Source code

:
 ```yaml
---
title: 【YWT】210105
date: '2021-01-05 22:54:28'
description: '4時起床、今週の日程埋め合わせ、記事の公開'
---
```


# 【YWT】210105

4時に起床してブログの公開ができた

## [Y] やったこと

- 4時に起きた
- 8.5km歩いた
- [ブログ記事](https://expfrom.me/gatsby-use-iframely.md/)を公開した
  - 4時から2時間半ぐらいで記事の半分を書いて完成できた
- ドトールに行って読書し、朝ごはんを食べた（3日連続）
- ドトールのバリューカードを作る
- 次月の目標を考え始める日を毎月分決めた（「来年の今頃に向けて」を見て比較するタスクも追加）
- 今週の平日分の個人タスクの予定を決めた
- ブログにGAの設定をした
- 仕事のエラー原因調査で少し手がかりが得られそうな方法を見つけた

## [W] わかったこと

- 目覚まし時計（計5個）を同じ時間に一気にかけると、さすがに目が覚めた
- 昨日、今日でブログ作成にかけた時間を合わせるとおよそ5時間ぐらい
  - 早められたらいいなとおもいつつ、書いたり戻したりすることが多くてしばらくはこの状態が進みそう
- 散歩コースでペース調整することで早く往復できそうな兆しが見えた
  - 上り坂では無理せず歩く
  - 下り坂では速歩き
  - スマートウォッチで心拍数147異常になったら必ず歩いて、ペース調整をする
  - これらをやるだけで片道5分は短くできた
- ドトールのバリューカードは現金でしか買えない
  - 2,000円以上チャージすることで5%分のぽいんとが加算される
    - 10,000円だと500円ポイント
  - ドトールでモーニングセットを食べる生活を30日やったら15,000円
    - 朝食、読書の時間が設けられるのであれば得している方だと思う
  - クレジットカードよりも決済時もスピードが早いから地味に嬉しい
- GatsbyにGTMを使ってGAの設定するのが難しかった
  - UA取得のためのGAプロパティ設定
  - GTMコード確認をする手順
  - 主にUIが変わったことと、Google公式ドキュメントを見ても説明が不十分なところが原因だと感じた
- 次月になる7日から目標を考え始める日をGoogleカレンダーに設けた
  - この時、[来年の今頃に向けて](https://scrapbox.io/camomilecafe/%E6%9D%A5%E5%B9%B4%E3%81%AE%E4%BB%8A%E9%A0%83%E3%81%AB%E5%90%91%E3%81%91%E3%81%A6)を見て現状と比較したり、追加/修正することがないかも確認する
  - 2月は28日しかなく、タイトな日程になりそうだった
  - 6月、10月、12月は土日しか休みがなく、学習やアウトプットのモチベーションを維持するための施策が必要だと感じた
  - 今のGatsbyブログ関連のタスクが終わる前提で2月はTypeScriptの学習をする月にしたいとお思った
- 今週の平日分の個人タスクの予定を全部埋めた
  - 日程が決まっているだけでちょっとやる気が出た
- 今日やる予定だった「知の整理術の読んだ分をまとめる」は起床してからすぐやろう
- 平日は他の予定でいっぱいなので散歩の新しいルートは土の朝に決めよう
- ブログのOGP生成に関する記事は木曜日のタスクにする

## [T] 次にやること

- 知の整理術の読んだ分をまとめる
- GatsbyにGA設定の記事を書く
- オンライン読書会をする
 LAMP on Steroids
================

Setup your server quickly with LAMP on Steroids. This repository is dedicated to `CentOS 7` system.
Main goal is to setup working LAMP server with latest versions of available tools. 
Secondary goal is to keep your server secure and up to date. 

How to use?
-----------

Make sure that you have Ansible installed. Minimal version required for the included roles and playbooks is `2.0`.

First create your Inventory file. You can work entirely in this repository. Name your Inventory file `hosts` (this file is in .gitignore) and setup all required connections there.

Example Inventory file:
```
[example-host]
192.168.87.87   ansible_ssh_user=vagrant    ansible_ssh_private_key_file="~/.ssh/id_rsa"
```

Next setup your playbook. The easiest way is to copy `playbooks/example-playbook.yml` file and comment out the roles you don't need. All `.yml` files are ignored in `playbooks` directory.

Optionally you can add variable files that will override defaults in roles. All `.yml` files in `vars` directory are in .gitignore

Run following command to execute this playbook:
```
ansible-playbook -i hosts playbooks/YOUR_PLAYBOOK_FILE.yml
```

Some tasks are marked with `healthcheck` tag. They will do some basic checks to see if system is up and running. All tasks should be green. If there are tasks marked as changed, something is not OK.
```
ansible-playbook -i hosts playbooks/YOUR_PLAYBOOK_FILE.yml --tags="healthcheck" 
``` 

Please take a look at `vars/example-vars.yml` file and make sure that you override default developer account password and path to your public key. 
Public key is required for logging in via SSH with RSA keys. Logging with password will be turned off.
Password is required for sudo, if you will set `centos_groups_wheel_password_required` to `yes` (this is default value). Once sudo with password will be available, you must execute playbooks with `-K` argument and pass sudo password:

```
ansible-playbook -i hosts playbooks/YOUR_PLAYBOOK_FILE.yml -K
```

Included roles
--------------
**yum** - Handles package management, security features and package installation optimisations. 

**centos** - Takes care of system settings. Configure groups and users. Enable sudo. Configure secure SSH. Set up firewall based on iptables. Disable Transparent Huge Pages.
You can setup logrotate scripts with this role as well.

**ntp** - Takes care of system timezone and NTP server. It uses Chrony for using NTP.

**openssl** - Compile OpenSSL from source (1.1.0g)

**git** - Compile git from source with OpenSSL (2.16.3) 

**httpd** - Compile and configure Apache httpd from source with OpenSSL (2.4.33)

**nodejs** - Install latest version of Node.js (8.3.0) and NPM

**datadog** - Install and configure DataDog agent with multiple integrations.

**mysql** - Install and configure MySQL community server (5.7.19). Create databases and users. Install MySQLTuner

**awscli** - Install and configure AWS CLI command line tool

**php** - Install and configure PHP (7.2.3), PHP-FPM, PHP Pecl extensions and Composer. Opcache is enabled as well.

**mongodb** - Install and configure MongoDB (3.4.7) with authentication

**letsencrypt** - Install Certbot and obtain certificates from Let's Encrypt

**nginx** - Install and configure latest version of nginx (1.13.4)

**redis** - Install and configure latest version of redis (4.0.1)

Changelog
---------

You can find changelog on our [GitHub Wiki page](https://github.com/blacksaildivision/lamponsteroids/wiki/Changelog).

* * *

Directions for this task: The whole listing needs repeating. Match each line exactly.

Exercise response:
Source code

:
 ```yaml
---
title: 【YWT】210105
date: '2021-01-05 22:54:28'
description: '4時起床、今週の日程埋め合わせ、記事の公開'
---
```


# 【YWT】210105

4時に起床してブログの公開ができた

## [Y] やったこと

- 4時に起きた
- 8.5km歩いた
- [ブログ記事](https://expfrom.me/gatsby-use-iframely.md/)を公開した
  - 4時から2時間半ぐらいで記事の半分を書いて完成できた
- ドトールに行って読書し、朝ごはんを食べた（3日連続）
- ドトールのバリューカードを作る
- 次月の目標を考え始める日を毎月分決めた（「来年の今頃に向けて」を見て比較するタスクも追加）
- 今週の平日分の個人タスクの予定を決めた
- ブログにGAの設定をした
- 仕事のエラー原因調査で少し手がかりが得られそうな方法を見つけた

## [W] わかったこと

- 目覚まし時計（計5個）を同じ時間に一気にかけると、さすがに目が覚めた
- 昨日、今日でブログ作成にかけた時間を合わせるとおよそ5時間ぐらい
  - 早められたらいいなとおもいつつ、書いたり戻したりすることが多くてしばらくはこの状態が進みそう
- 散歩コースでペース調整することで早く往復できそうな兆しが見えた
  - 上り坂では無理せず歩く
  - 下り坂では速歩き
  - スマートウォッチで心拍数147異常になったら必ず歩いて、ペース調整をする
  - これらをやるだけで片道5分は短くできた
- ドトールのバリューカードは現金でしか買えない
  - 2,000円以上チャージすることで5%分のぽいんとが加算される
    - 10,000円だと500円ポイント
  - ドトールでモーニングセットを食べる生活を30日やったら15,000円
    - 朝食、読書の時間が設けられるのであれば得している方だと思う
  - クレジットカードよりも決済時もスピードが早いから地味に嬉しい
- GatsbyにGTMを使ってGAの設定するのが難しかった
  - UA取得のためのGAプロパティ設定
  - GTMコード確認をする手順
  - 主にUIが変わったことと、Google公式ドキュメントを見ても説明が不十分なところが原因だと感じた
- 次月になる7日から目標を考え始める日をGoogleカレンダーに設けた
  - この時、[来年の今頃に向けて](https://scrapbox.io/camomilecafe/%E6%9D%A5%E5%B9%B4%E3%81%AE%E4%BB%8A%E9%A0%83%E3%81%AB%E5%90%91%E3%81%91%E3%81%A6)を見て現状と比較したり、追加/修正することがないかも確認する
  - 2月は28日しかなく、タイトな日程になりそうだった
  - 6月、10月、12月は土日しか休みがなく、学習やアウトプットのモチベーションを維持するための施策が必要だと感じた
  - 今のGatsbyブログ関連のタスクが終わる前提で2月はTypeScriptの学習をする月にしたいとお思った
- 今週の平日分の個人タスクの予定を全部埋めた
  - 日程が決まっているだけでちょっとやる気が出た
- 今日やる予定だった「知の整理術の読んだ分をまとめる」は起床してからすぐやろう
- 平日は他の予定でいっぱいなので散歩の新しいルートは土の朝に決めよう
- ブログのOGP生成に関する記事は木曜日のタスクにする

## [T] 次にやること

- 知の整理術の読んだ分をまとめる
- GatsbyにGA設定の記事を書く
- オンライン読書会をする
 LAMP on Steroids
================

Setup your server quickly with LAMP on Steroids. This repository is dedicated to `CentOS 7` system.
Main goal is to setup working LAMP server with latest versions of available tools. 
Secondary goal is to keep your server secure and up to date. 

How to use?
-----------

Make sure that you have Ansible installed. Minimal version required for the included roles and playbooks is `2.0`.

First create your Inventory file. You can work entirely in this repository. Name your Inventory file `hosts` (this file is in .gitignore) and setup all required connections there.

Example Inventory file:
```
[example-host]
192.168.87.87   ansible_ssh_user=vagrant    ansible_ssh_private_key_file="~/.ssh/id_rsa"
```

Next setup your playbook. The easiest way is to copy `playbooks/example-playbook.yml` file and comment out the roles you don't need. All `.yml` files are ignored in `playbooks` directory.

Optionally you can add variable files that will override defaults in roles. All `.yml` files in `vars` directory are in .gitignore

Run following command to execute this playbook:
```
ansible-playbook -i hosts playbooks/YOUR_PLAYBOOK_FILE.yml
```

Some tasks are marked with `healthcheck` tag. They will do some basic checks to see if system is up and running. All tasks should be green. If there are tasks marked as changed, something is not OK.
```
ansible-playbook -i hosts playbooks/YOUR_PLAYBOOK_FILE.yml --tags="healthcheck" 
``` 

Please take a look at `vars/example-vars.yml` file and make sure that you override default developer account password and path to your public key. 
Public key is required for logging in via SSH with RSA keys. Logging with password will be turned off.
Password is required for sudo, if you will set `centos_groups_wheel_password_required` to `yes` (this is default value). Once sudo with password will be available, you must execute playbooks with `-K` argument and pass sudo password:

```
ansible-playbook -i hosts playbooks/YOUR_PLAYBOOK_FILE.yml -K
```

Included roles
--------------
**yum** - Handles package management, security features and package installation optimisations. 

**centos** - Takes care of system settings. Configure groups and users. Enable sudo. Configure secure SSH. Set up firewall based on iptables. Disable Transparent Huge Pages.
You can setup logrotate scripts with this role as well.

**ntp** - Takes care of system timezone and NTP server. It uses Chrony for using NTP.

**openssl** - Compile OpenSSL from source (1.1.0g)

**git** - Compile git from source with OpenSSL (2.16.3) 

**httpd** - Compile and configure Apache httpd from source with OpenSSL (2.4.33)

**nodejs** - Install latest version of Node.js (8.3.0) and NPM

**datadog** - Install and configure DataDog agent with multiple integrations.

**mysql** - Install and configure MySQL community server (5.7.19). Create databases and users. Install MySQLTuner

**awscli** - Install and configure AWS CLI command line tool

**php** - Install and configure PHP (7.2.3), PHP-FPM, PHP Pecl extensions and Composer. Opcache is enabled as well.

**mongodb** - Install and configure MongoDB (3.4.7) with authentication

**letsencrypt** - Install Certbot and obtain certificates from Let's Encrypt

**nginx** - Install and configure latest version of nginx (1.13.4)

**redis** - Install and configure latest version of redis (4.0.1)

Changelog
---------

You can find changelog on our [GitHub Wiki page](https://github.com/blacksaildivision/lamponsteroids/wiki/Changelog).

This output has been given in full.